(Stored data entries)
◇ ◇ ◇ ◇ ◇
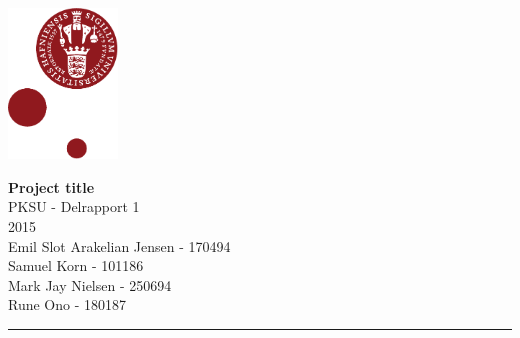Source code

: \documentclass[12pt]{article}
\begin{document}
\begin{minipage}[b]{1.0\linewidth} 
\includegraphics[height=40mm]{KULogo}

\vspace*{-30ex}
\begin{center}
    {\Large \bf Project title} \vspace*{1ex} \\
    {\large PKSU - Delrapport 1} \vspace*{1ex} \\
    {\large 2015} \vspace*{1ex} \\
    {\large Emil Slot Arakelian Jensen - 170494} \vspace*{1ex}\\
    {\large Samuel Korn - 101186} \vspace*{1ex}\\
    {\large Mark Jay Nielsen - 250694} \vspace*{1ex}\\
    {\large Rune Ono - 180187} \vspace*{1ex}\\
\end{center}

\vspace*{-3pt}
{\color{KU-red}\hrule}
\end{minipage}

\newpage
\tableofcontents

\newpage
\end{document}
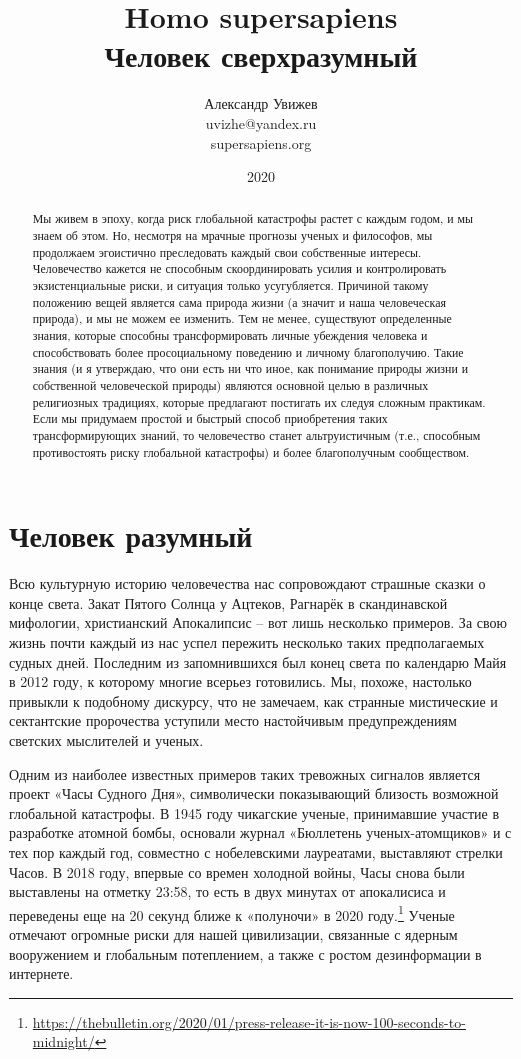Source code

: \documentclass[12pt,a4paper]{report}
\title{%
	\textbf{Homo supersapiens}\\
	\large{Человек сверхразумный}}
\author{Александр Увижев\\
		uvizhe@yandex.ru\\
		supersapiens.org}
\date{2020}
\begin{document}
\maketitle

\begin{abstract}
Мы живем в эпоху, когда риск глобальной катастрофы растет с каждым годом, и мы знаем об этом. Но, несмотря на мрачные прогнозы ученых и философов, мы продолжаем эгоистично преследовать каждый свои собственные интересы. Человечество кажется не способным скоординировать усилия и контролировать экзистенциальные риски, и ситуация только усугубляется. Причиной такому положению вещей является сама природа жизни (а значит и наша человеческая природа), и мы не можем ее изменить. Тем не менее, существуют определенные знания, которые способны трансформировать личные убеждения человека и способствовать более просоциальному поведению и личному благополучию. Такие знания (и я утверждаю, что они есть ни что иное, как понимание природы жизни и собственной человеческой природы) являются основной целью в различных религиозных традициях, которые предлагают постигать их следуя сложным практикам. Если мы придумаем простой и быстрый способ приобретения таких трансформирующих знаний, то человечество станет альтруистичным (т.е., способным противостоять риску глобальной катастрофы) и более благополучным сообществом.
\end{abstract}

\chapter*{Человек разумный}

Всю культурную историю человечества нас сопровождают страшные сказки о конце света. Закат Пятого Солнца у Ацтеков, Рагнарёк в скандинавской мифологии, христианский Апокалипсис -- вот лишь несколько примеров. За свою жизнь почти каждый из нас успел пережить несколько таких предполагаемых судных дней. Последним из запомнившихся был конец света по календарю Майя в 2012 году, к которому многие всерьез готовились. Мы, похоже, настолько привыкли к подобному дискурсу, что не замечаем, как странные мистические и сектантские пророчества уступили место настойчивым предупреждениям светских мыслителей и ученых.

\noindent Одним из наиболее известных примеров таких тревожных сигналов является проект «Часы Судного Дня», символически показывающий близость возможной глобальной катастрофы. В 1945 году чикагские ученые, принимавшие участие в разработке атомной бомбы, основали журнал «Бюллетень ученых-атомщиков» и с тех пор каждый год, совместно с нобелевскими лауреатами, выставляют стрелки Часов. В 2018 году, впервые со времен холодной войны, Часы снова были выставлены на отметку 23:58, то есть в двух минутах от апокалисиса и переведены еще на 20 секунд ближе к «полуночи» в 2020 году.\footnote{\url{https://thebulletin.org/2020/01/press-release-it-is-now-100-seconds-to-midnight/}} Ученые отмечают огромные риски для нашей цивилизации, связанные с ядерным вооружением и глобальным потеплением, а также с ростом дезинформации в интернете.
\end{document}
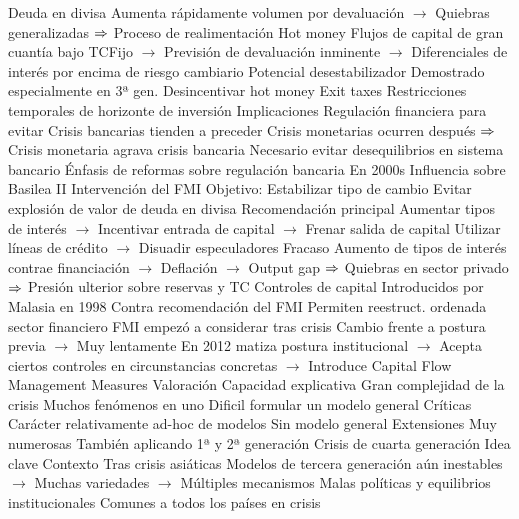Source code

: \documentclass{nuevotema}
\begin{document}
\begin{esquemal}
				\4 Deuda en divisa
				\4[] Aumenta rápidamente volumen por devaluación
				\4[] $\to$ Quiebras generalizadas
				\4[] $\then$ Proceso de realimentación
			\3 Hot money
				\4 Flujos de capital de gran cuantía bajo TCFijo
				\4[] $\to$ Previsión de devaluación inminente
				\4[] $\to$ Diferenciales de interés por encima de riesgo cambiario
				\4 Potencial desestabilizador
				\4[] Demostrado especialmente en 3ª gen.
				\4 Desincentivar hot money
				\4[] Exit taxes
				\4[] Restricciones temporales de horizonte de inversión
		\2 Implicaciones
			\3 Regulación financiera para evitar
				\4 Crisis bancarias tienden a preceder
				\4[] Crisis monetarias ocurren después
				\4[] $\then$ Crisis monetaria agrava crisis bancaria
				\4[$\then$] Necesario evitar desequilibrios en sistema bancario
				\4 Énfasis de reformas sobre regulación bancaria
				\4[] En 2000s
				\4 Influencia sobre Basilea II
			\3 Intervención del FMI
				\4 Objetivo:
				\4[] Estabilizar tipo de cambio
				\4[] Evitar explosión de valor de deuda en divisa
				\4 Recomendación principal
				\4[] Aumentar tipos de interés
				\4[] $\to$ Incentivar entrada de capital
				\4[] $\to$ Frenar salida de capital
				\4[] Utilizar líneas de crédito
				\4[] $\to$ Disuadir especuladores
				\4 Fracaso
				\4[] Aumento de tipos de interés contrae financiación
				\4[] $\to$ Deflación
				\4[] $\to$ Output gap
				\4[] $\then$ Quiebras en sector privado
				\4[] $\then$ Presión ulterior sobre reservas y TC
			\3 Controles de capital
				\4 Introducidos por Malasia en 1998
				\4[] Contra recomendación del FMI
				\4 Permiten reestruct. ordenada sector financiero
				\4 FMI empezó a considerar tras crisis
				\4[] Cambio frente a postura previa
				\4[] $\to$ Muy lentamente
				\4[] En 2012 matiza postura institucional
				\4[] $\to$ Acepta ciertos controles en circunstancias concretas
				\4[] $\to$ Introduce Capital Flow Management Measures
		\2 Valoración
			\3 Capacidad explicativa
				\4 Gran complejidad de la crisis
				\4[] Muchos fenómenos en uno
				\4 Dificil formular un modelo general
			\3 Críticas
				\4 Carácter relativamente ad-hoc de modelos
				\4 Sin modelo general
			\3 Extensiones
				\4 Muy numerosas
				\4 También aplicando 1ª y 2ª generación
	\1 
		\2 Crisis de cuarta generación
			\3 Idea clave
				\4 Contexto
				\4[] Tras crisis asiáticas
				\4[] Modelos de tercera generación aún inestables
				\4[] $\to$ Muchas variedades
				\4[] $\to$ Múltiples mecanismos
				\4 Malas políticas y equilibrios institucionales
				\4[] Comunes a todos los países en crisis

\end{esquemal}
\end{document}
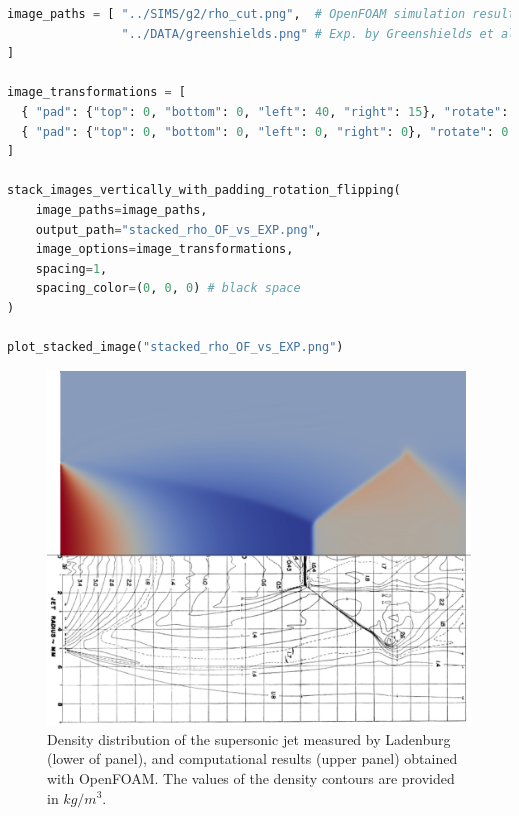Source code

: \documentclass[12pt]{article}
\begin{document}
\begin{lstlisting}[language=Python, caption=Script to post-process results of OpenFOAM and experimental data., label=OF_vs_EXP_stack]
image_paths = [ "../SIMS/g2/rho_cut.png",  # OpenFOAM simulation results
                "../DATA/greenshields.png" # Exp. by Greenshields et al.
]

image_transformations = [
  { "pad": {"top": 0, "bottom": 0, "left": 40, "right": 15}, "rotate": 0 },
  { "pad": {"top": 0, "bottom": 0, "left": 0, "right": 0}, "rotate": 0 }
]

stack_images_vertically_with_padding_rotation_flipping(
    image_paths=image_paths,
    output_path="stacked_rho_OF_vs_EXP.png",
    image_options=image_transformations,
    spacing=1,
    spacing_color=(0, 0, 0) # black space
)

plot_stacked_image("stacked_rho_OF_vs_EXP.png")
\end{lstlisting}

\begin{figure}[H]
    \centering
    \includegraphics[width=0.95\linewidth]{figs/stacked_rho_OF_vs_EXP.png}
    \caption{Density distribution of the supersonic jet measured by Ladenburg~\cite{ladenburg1949interferometric} (lower of panel), and computational results (upper panel) obtained with OpenFOAM. The values of the density contours are provided in $kg/m^3$.}
    \label{fig:rho_OF_vs_EXP}
\end{figure}
\end{document}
◇ ◇ ◇ ◇ ◇
**Directions for this task:** Copy every record exactly as it appears, apart from any pictures.

**Final answer:**
Source code

: \documentclass[12pt]{article}
\begin{document}
\begin{minipage}[b]{1.0\linewidth} 
\includegraphics[height=40mm]{KULogo}

\vspace*{-30ex}
\begin{center}
    {\Large \bf Project title} \vspace*{1ex} \\
    {\large PKSU - Delrapport 1} \vspace*{1ex} \\
    {\large 2015} \vspace*{1ex} \\
    {\large Emil Slot Arakelian Jensen - 170494} \vspace*{1ex}\\
    {\large Samuel Korn - 101186} \vspace*{1ex}\\
    {\large Mark Jay Nielsen - 250694} \vspace*{1ex}\\
    {\large Rune Ono - 180187} \vspace*{1ex}\\
\end{center}

\vspace*{-3pt}
{\color{KU-red}\hrule}
\end{minipage}

\newpage
\tableofcontents

\newpage
\end{document}
Source code

: \documentclass[12pt,a4paper]{report}
\title{%
	\textbf{Homo supersapiens}\\
	\large{Человек сверхразумный}}
\author{Александр Увижев\\
		uvizhe@yandex.ru\\
		supersapiens.org}
\date{2020}
\begin{document}
\maketitle

\begin{abstract}
Мы живем в эпоху, когда риск глобальной катастрофы растет с каждым годом, и мы знаем об этом. Но, несмотря на мрачные прогнозы ученых и философов, мы продолжаем эгоистично преследовать каждый свои собственные интересы. Человечество кажется не способным скоординировать усилия и контролировать экзистенциальные риски, и ситуация только усугубляется. Причиной такому положению вещей является сама природа жизни (а значит и наша человеческая природа), и мы не можем ее изменить. Тем не менее, существуют определенные знания, которые способны трансформировать личные убеждения человека и способствовать более просоциальному поведению и личному благополучию. Такие знания (и я утверждаю, что они есть ни что иное, как понимание природы жизни и собственной человеческой природы) являются основной целью в различных религиозных традициях, которые предлагают постигать их следуя сложным практикам. Если мы придумаем простой и быстрый способ приобретения таких трансформирующих знаний, то человечество станет альтруистичным (т.е., способным противостоять риску глобальной катастрофы) и более благополучным сообществом.
\end{abstract}

\chapter*{Человек разумный}

Всю культурную историю человечества нас сопровождают страшные сказки о конце света. Закат Пятого Солнца у Ацтеков, Рагнарёк в скандинавской мифологии, христианский Апокалипсис -- вот лишь несколько примеров. За свою жизнь почти каждый из нас успел пережить несколько таких предполагаемых судных дней. Последним из запомнившихся был конец света по календарю Майя в 2012 году, к которому многие всерьез готовились. Мы, похоже, настолько привыкли к подобному дискурсу, что не замечаем, как странные мистические и сектантские пророчества уступили место настойчивым предупреждениям светских мыслителей и ученых.

\noindent Одним из наиболее известных примеров таких тревожных сигналов является проект «Часы Судного Дня», символически показывающий близость возможной глобальной катастрофы. В 1945 году чикагские ученые, принимавшие участие в разработке атомной бомбы, основали журнал «Бюллетень ученых-атомщиков» и с тех пор каждый год, совместно с нобелевскими лауреатами, выставляют стрелки Часов. В 2018 году, впервые со времен холодной войны, Часы снова были выставлены на отметку 23:58, то есть в двух минутах от апокалисиса и переведены еще на 20 секунд ближе к «полуночи» в 2020 году.\footnote{\url{https://thebulletin.org/2020/01/press-release-it-is-now-100-seconds-to-midnight/}} Ученые отмечают огромные риски для нашей цивилизации, связанные с ядерным вооружением и глобальным потеплением, а также с ростом дезинформации в интернете.
\end{document}
Source code

: \documentclass{nuevotema}
\begin{document}
\begin{esquemal}
				\4 Deuda en divisa
				\4[] Aumenta rápidamente volumen por devaluación
				\4[] $\to$ Quiebras generalizadas
				\4[] $\then$ Proceso de realimentación
			\3 Hot money
				\4 Flujos de capital de gran cuantía bajo TCFijo
				\4[] $\to$ Previsión de devaluación inminente
				\4[] $\to$ Diferenciales de interés por encima de riesgo cambiario
				\4 Potencial desestabilizador
				\4[] Demostrado especialmente en 3ª gen.
				\4 Desincentivar hot money
				\4[] Exit taxes
				\4[] Restricciones temporales de horizonte de inversión
		\2 Implicaciones
			\3 Regulación financiera para evitar
				\4 Crisis bancarias tienden a preceder
				\4[] Crisis monetarias ocurren después
				\4[] $\then$ Crisis monetaria agrava crisis bancaria
				\4[$\then$] Necesario evitar desequilibrios en sistema bancario
				\4 Énfasis de reformas sobre regulación bancaria
				\4[] En 2000s
				\4 Influencia sobre Basilea II
			\3 Intervención del FMI
				\4 Objetivo:
				\4[] Estabilizar tipo de cambio
				\4[] Evitar explosión de valor de deuda en divisa
				\4 Recomendación principal
				\4[] Aumentar tipos de interés
				\4[] $\to$ Incentivar entrada de capital
				\4[] $\to$ Frenar salida de capital
				\4[] Utilizar líneas de crédito
				\4[] $\to$ Disuadir especuladores
				\4 Fracaso
				\4[] Aumento de tipos de interés contrae financiación
				\4[] $\to$ Deflación
				\4[] $\to$ Output gap
				\4[] $\then$ Quiebras en sector privado
				\4[] $\then$ Presión ulterior sobre reservas y TC
			\3 Controles de capital
				\4 Introducidos por Malasia en 1998
				\4[] Contra recomendación del FMI
				\4 Permiten reestruct. ordenada sector financiero
				\4 FMI empezó a considerar tras crisis
				\4[] Cambio frente a postura previa
				\4[] $\to$ Muy lentamente
				\4[] En 2012 matiza postura institucional
				\4[] $\to$ Acepta ciertos controles en circunstancias concretas
				\4[] $\to$ Introduce Capital Flow Management Measures
		\2 Valoración
			\3 Capacidad explicativa
				\4 Gran complejidad de la crisis
				\4[] Muchos fenómenos en uno
				\4 Dificil formular un modelo general
			\3 Críticas
				\4 Carácter relativamente ad-hoc de modelos
				\4 Sin modelo general
			\3 Extensiones
				\4 Muy numerosas
				\4 También aplicando 1ª y 2ª generación
	\1 
		\2 Crisis de cuarta generación
			\3 Idea clave
				\4 Contexto
				\4[] Tras crisis asiáticas
				\4[] Modelos de tercera generación aún inestables
				\4[] $\to$ Muchas variedades
				\4[] $\to$ Múltiples mecanismos
				\4 Malas políticas y equilibrios institucionales
				\4[] Comunes a todos los países en crisis

\end{esquemal}
\end{document}
Source code

: \documentclass[12pt]{article}
\begin{document}
\begin{lstlisting}[language=Python, caption=Script to post-process results of OpenFOAM and experimental data., label=OF_vs_EXP_stack]
image_paths = [ "../SIMS/g2/rho_cut.png",  # OpenFOAM simulation results
                "../DATA/greenshields.png" # Exp. by Greenshields et al.
]

image_transformations = [
  { "pad": {"top": 0, "bottom": 0, "left": 40, "right": 15}, "rotate": 0 },
  { "pad": {"top": 0, "bottom": 0, "left": 0, "right": 0}, "rotate": 0 }
]

stack_images_vertically_with_padding_rotation_flipping(
    image_paths=image_paths,
    output_path="stacked_rho_OF_vs_EXP.png",
    image_options=image_transformations,
    spacing=1,
    spacing_color=(0, 0, 0) # black space
)

plot_stacked_image("stacked_rho_OF_vs_EXP.png")
\end{lstlisting}

\begin{figure}[H]
    \centering
    \includegraphics[width=0.95\linewidth]{figs/stacked_rho_OF_vs_EXP.png}
    \caption{Density distribution of the supersonic jet measured by Ladenburg~\cite{ladenburg1949interferometric} (lower of panel), and computational results (upper panel) obtained with OpenFOAM. The values of the density contours are provided in $kg/m^3$.}
    \label{fig:rho_OF_vs_EXP}
\end{figure}
\end{document}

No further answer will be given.